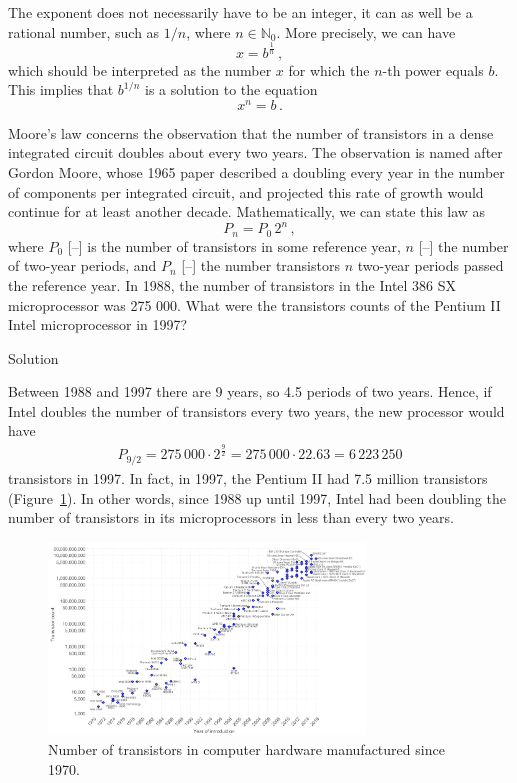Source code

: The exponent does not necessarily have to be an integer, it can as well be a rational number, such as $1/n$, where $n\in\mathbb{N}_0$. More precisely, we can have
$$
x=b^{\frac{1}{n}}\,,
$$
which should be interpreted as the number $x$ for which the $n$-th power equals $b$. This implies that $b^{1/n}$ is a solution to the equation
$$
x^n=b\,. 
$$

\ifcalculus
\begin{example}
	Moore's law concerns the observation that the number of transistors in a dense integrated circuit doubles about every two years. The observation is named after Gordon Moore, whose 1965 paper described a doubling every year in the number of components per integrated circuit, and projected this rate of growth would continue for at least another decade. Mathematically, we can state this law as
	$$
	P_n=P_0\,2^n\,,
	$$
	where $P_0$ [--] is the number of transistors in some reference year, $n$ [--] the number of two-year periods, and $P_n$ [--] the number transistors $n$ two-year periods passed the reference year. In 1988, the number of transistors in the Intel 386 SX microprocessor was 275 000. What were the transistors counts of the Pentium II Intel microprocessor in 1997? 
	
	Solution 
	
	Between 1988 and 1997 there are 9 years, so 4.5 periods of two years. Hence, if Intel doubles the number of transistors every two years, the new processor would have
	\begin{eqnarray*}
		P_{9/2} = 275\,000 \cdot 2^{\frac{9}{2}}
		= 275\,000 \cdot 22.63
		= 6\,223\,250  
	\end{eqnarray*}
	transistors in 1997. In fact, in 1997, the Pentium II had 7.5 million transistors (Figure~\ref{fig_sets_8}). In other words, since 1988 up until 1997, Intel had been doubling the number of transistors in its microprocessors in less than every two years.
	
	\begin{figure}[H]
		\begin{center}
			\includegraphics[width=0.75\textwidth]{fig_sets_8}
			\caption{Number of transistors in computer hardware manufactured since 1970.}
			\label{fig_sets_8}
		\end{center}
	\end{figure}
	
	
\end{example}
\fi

=====

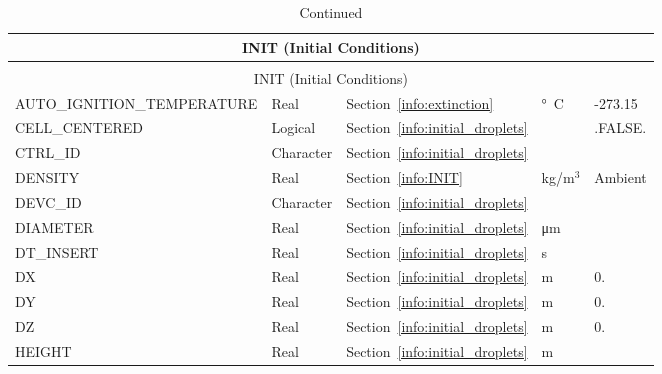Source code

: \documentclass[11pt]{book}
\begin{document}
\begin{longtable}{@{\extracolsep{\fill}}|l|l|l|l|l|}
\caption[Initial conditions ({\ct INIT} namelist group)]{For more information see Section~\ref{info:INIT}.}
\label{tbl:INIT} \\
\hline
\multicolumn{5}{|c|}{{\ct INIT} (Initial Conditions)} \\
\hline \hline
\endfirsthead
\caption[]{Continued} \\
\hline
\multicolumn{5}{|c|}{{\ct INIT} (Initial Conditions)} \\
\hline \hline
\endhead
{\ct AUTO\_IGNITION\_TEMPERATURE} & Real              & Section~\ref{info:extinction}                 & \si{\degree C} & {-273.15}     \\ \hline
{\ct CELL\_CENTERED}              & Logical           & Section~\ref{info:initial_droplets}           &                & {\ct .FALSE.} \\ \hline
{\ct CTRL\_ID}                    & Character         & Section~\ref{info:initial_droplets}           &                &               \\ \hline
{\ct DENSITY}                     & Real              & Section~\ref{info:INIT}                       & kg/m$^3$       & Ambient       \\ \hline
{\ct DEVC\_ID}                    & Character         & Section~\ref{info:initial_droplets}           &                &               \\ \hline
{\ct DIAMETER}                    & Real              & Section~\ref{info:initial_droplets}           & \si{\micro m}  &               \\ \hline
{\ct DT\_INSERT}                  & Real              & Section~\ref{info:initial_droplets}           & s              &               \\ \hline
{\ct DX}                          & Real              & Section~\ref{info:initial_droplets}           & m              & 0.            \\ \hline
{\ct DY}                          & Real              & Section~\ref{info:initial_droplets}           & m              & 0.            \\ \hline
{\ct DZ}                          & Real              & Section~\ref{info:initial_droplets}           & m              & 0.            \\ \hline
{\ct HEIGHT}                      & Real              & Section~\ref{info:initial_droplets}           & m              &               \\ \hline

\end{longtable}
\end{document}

=====

Would you report every line of the entries above containing the word "cdot"?

		P_{9/2} = 275\,000 \cdot 2^{\frac{9}{2}}
		= 275\,000 \cdot 22.63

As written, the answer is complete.